A.-M. O : On cherche ainsi à déstabiliser le spectateur, à lui secouer le corps pour provoquer une autre façon d’écouter. Pour créer une ouverture par tous les pores de sa peau !

Comment est né le spectacle La chambre des enfants ?

A.-M. O : Dans White Out, sept interprètes sont des enfants âgés de 8 à 14 ans. Leur arrivée ressème la vie dans l’espace. Avec eux, l’espace se métamorphose, la chambre devient habitée. Ça nous intéressait de réfléchir à ce qu’il y a de l’autre côté du vide et de la perte… Lors des ateliers de création, les enfants sont arrivés avec des propositions très riches, mais trop colorées pour White Out. Avec La chambre des enfants, on a voulu leur donner plus de place, aller dans leur imaginaire. Leurs jeux sont amplifiés par le son et la lumière. On est dans un conte avec peu de paroles, où on est porté par la présence de ces enfants.

PHOTO JONATHAN LORANGE, FOURNIE PAR L’EAU DU BAIN

La chambre des enfants met en scène sept enfants interprètes.

Les enfants sont-ils tous des non-acteurs, comme c’est souvent le cas dans vos créations ?

A.-M. O. : Oui. Les non-acteurs n’ont pas appris à garder la face, à se regarder jouer. Ils arrivent avec une plus grande naïveté. On adopte plusieurs stratégies pour les garder à l’écoute sans qu’ils deviennent de petits soldats qui font ce qu’on leur demande. Au théâtre, j’aime sentir que tout n’est pas prévu ou contrôlé. Sinon, c’est trop lisse. Ça m’angoisse !

Comment s’inscrivent ces deux spectacles dans le parcours de votre compagnie ?

T. S : Depuis la fondation de la compagnie en 2008, c’est celui sur lequel on a passé le plus de temps. Tout le spectacle est une performance.

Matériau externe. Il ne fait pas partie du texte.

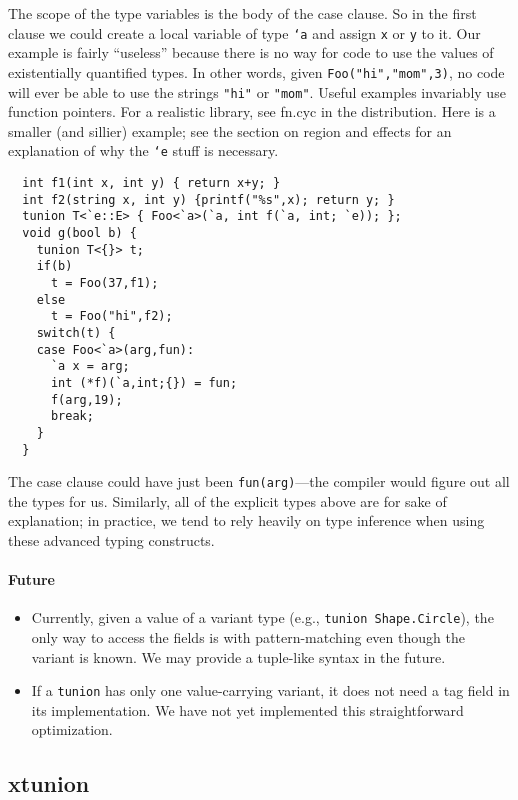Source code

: The scope of the type variables is the body of the case clause.  So in
the first clause we could create a local variable of type \texttt{`a}
and assign \texttt{x} or \texttt{y} to it.  Our example is fairly
``useless'' because there is no way for code to use the values of
existentially quantified types.  In other words, given
\texttt{Foo("hi","mom",3)}, no code will ever be able to use the strings
\texttt{"hi"} or \texttt{"mom"}.  Useful examples invariably use function
pointers.  For a realistic library, see fn.cyc in the distribution.
Here is a smaller (and sillier) example; see the section on region and
effects for an explanation of why the \texttt{`e} stuff is necessary.
\begin{verbatim}
  int f1(int x, int y) { return x+y; }
  int f2(string x, int y) {printf("%s",x); return y; }
  tunion T<`e::E> { Foo<`a>(`a, int f(`a, int; `e)); };
  void g(bool b) {
    tunion T<{}> t;
    if(b)
      t = Foo(37,f1);
    else
      t = Foo("hi",f2);
    switch(t) {
    case Foo<`a>(arg,fun):
      `a x = arg;
      int (*f)(`a,int;{}) = fun;
      f(arg,19);
      break;
    }
  }
\end{verbatim}

The case clause could have just been \texttt{fun(arg)}---the compiler
would figure out all the types for us.  Similarly, all of the explicit
types above are for sake of explanation; in practice, we tend to rely
heavily on type inference when using these advanced typing constructs.

\paragraph{Future}
\begin{itemize}
\item Currently, given a value of a variant type (e.g.,
  \texttt{tunion Shape.Circle}), the only way to access the fields is
  with pattern-matching even though the variant is known.  We may
  provide a tuple-like syntax in the future.
\item If a \texttt{tunion} has only one value-carrying variant, it does
  not need a tag field in its implementation.  We have not yet
  implemented this straightforward optimization.
\end{itemize}

\subsection{xtunion}\hypertarget{xtunion_sec}{}


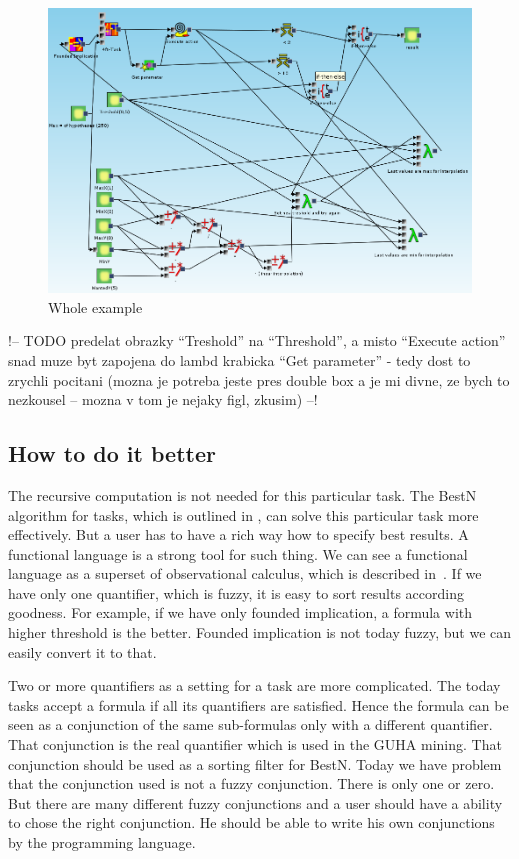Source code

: \documentclass[a4paper,12pt]{book}
\begin{document}
\begin{figure}
	\includegraphics[width=1\textwidth]{exampleResult}
	\caption{Whole example}
	\label{fig:exampleResult}
\end{figure}

!-- TODO predelat obrazky ``Treshold'' na ``Threshold'', a misto ``Execute action'' snad muze byt zapojena do lambd krabicka ``Get parameter'' - tedy dost to zrychli pocitani (mozna je potreba jeste pres double box a je mi divne, ze bych to nezkousel -- mozna v tom je nejaky figl, zkusim) --!

\subsection{How to do it better}
The recursive computation is not needed for this particular task. The BestN algorithm for tasks, which is outlined in \cite{thesisKuchar}, can solve this particular task more effectively. But a user has to have a rich way how to specify best results. A functional language is a strong tool for such thing. We can see a functional language as a superset of observational calculus, which is described in~\cite{GUHAbook}. If we have only one quantifier, which is fuzzy, it is easy to sort results according goodness. For example, if we have only founded implication, a formula with higher threshold is the better. Founded implication is not today fuzzy, but we can easily convert it to that.

Two or more quantifiers as a setting for a task are more complicated. The today tasks accept a formula if all its quantifiers are satisfied. Hence the formula can be seen as a conjunction of the same sub-formulas only with a different quantifier. That conjunction is the real quantifier which is used in the GUHA mining. That conjunction should be used as a sorting filter for BestN. Today we have problem that the conjunction used is not a fuzzy conjunction. There is only one or zero. But there are many different fuzzy conjunctions and a user should have a ability to chose the right conjunction. He should be able to write his own conjunctions by the programming language.
\end{document}
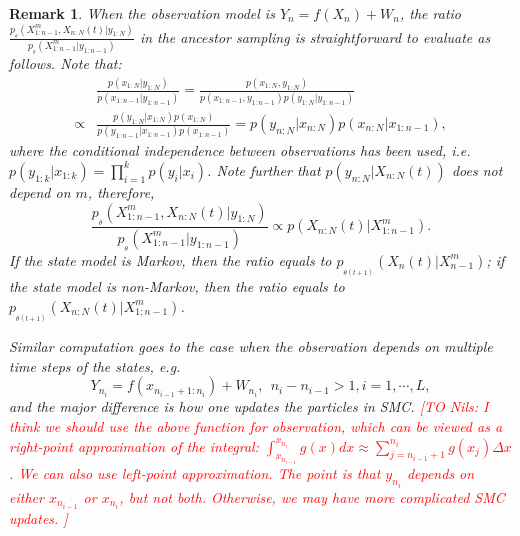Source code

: \documentclass[12pt]{article}
\newtheorem{remark}[theorem]{Remark}
\begin{document}
\begin{remark}\label{rmk:ratio}
When the observation model is $Y_n= f(X_n) + W_n$, the ratio $\frac{p_{_\theta}(X^m_{1:n-1}, X_{n:N}(t)| y_{1:N})}{p_{_\theta}(X^m_{1:n-1}| y_{1:n-1})}$ in the ancestor sampling is straightforward to evaluate as follows. Note that: 
\begin{align*}
& \frac{p(x_{1:N}| y_{1:N})}{p(x_{1:n-1}| y_{1:n-1})} = \frac{p(x_{1:N}, y_{1:N})}{p(x_{1:n-1}, y_{1:n-1}) p(y_{1:N} | y_{1:n-1})} \\
\propto &  \frac{p(y_{1:N} | x_{1:N}) p(x_{1:N})} {p(y_{1:n-1} | x_{1:n-1}) p(x_{1:n-1})} = p(y_{n:N} | x_{n:N}) p(x_{n:N} |x_{1:n-1}), 
\end{align*}
where the conditional independence between observations has been used, i.e. $p(y_{1:k} | x_{1:k}) = \prod_{i=1}^k p(y_i|x_i)$. Note further that $p(y_{n:N} | X_{n:N}(t))$ does not depend on $m$, therefore,  
\[
\frac{p_{_\theta}(X^m_{1:n-1}, X_{n:N}(t)| y_{1:N})}{p_{_\theta}(X^m_{1:n-1}| y_{1:n-1})} \propto p(X_{n:N}(t) |X^m_{1:n-1}). 
\]
If the state model is Markov, then the ratio equals to $p_{_{\theta(t+1)}}(X_{n}(t) |X_{n-1}^m )$; if the state model is non-Markov, then the ratio equals to $p_{_{\theta(t+1)}}(X_{n:N}(t) |X_{1:n-1}^m )$.

Similar computation goes to the case when the observation depends on multiple time steps of the states, e.g. 
\[Y_{n_i} = f(x_{n_{i-1}+1:n_i} )+ W_{n_i}, \ \  n_i-n_{i-1} >1, i = 1,\cdots, L,\]
and the major difference is how one updates the particles in SMC. \textcolor{red}{\rm{ [TO Nils: I think we should use the above function for observation, which can be viewed as a right-point approximation of the integral: $\int_{x_{n_{i-1}}}^{x_{n_i}} g(x)dx \approx \sum_{j=n_{i-1}+1}^{n_i} g(x_j) \Delta x$. We can also use left-point approximation. The point is that $y_{n_i}$ depends on either $x_{n_{i-1}}$ or $x_{n_{i}}$, but not both. Otherwise, we may have more complicated SMC updates. ]}}


\end{remark}
\end{document}
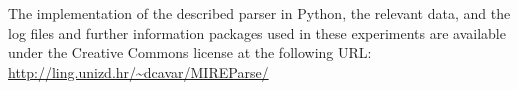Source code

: \documentclass[11pt,a4paper,english]{article}
\begin{document}
The implementation of the described parser in Python, the relevant data, and the log files and further information packages used in these experiments are available under the Creative Commons license at the following URL:\\
\url{http://ling.unizd.hr/~dcavar/MIREParse/}




\end{document}
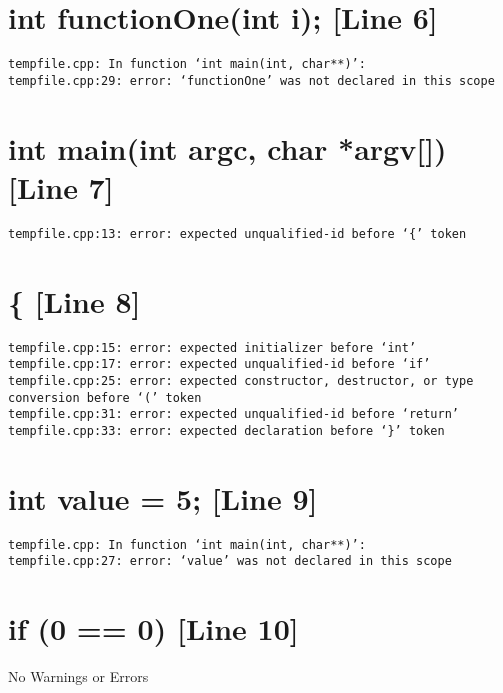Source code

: \documentclass{article}
\begin{document}
\section{int functionOne(int i); [Line 6]}
\begin{verbatim}
tempfile.cpp: In function ‘int main(int, char**)’:
tempfile.cpp:29: error: ‘functionOne’ was not declared in this scope

\end{verbatim}



\section{int main(int argc, char *argv[]) [Line 7]}
\begin{verbatim}
tempfile.cpp:13: error: expected unqualified-id before ‘{’ token

\end{verbatim}



\section{\{ [Line 8]}
\begin{verbatim}
tempfile.cpp:15: error: expected initializer before ‘int’
tempfile.cpp:17: error: expected unqualified-id before ‘if’
tempfile.cpp:25: error: expected constructor, destructor, or type conversion before ‘(’ token
tempfile.cpp:31: error: expected unqualified-id before ‘return’
tempfile.cpp:33: error: expected declaration before ‘}’ token

\end{verbatim}



\section{int value = 5; [Line 9]}
\begin{verbatim}
tempfile.cpp: In function ‘int main(int, char**)’:
tempfile.cpp:27: error: ‘value’ was not declared in this scope

\end{verbatim}



\section{if (0 == 0) [Line 10]}
No Warnings or Errors
\end{document}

N. B. : Les spectacles précédents nous ont aussi permis de développer un outil de contrôle de la lumière qui nous permet d’entrer en interaction avec les personnages, de mieux dialoguer la représentation.

A.-M. O. : On a beaucoup travaillé les images et le rythme de ces dernières. Le spectacle a déjà été présenté au Centre national des arts, à Ottawa, et au Carrousel à Québec ; les critiques ont souligné qu’on voit rarement une relation aussi fine et raffinée entre les éléments de jeu, de lumière et de son. Je le dis parce qu’on a passé beaucoup de temps là-dessus !

White Out est présenté du 2 au 4 juin au Théâtre Rouge du Conservatoire. La chambre des enfants est présenté dans la même salle, les 3 et 4 juin.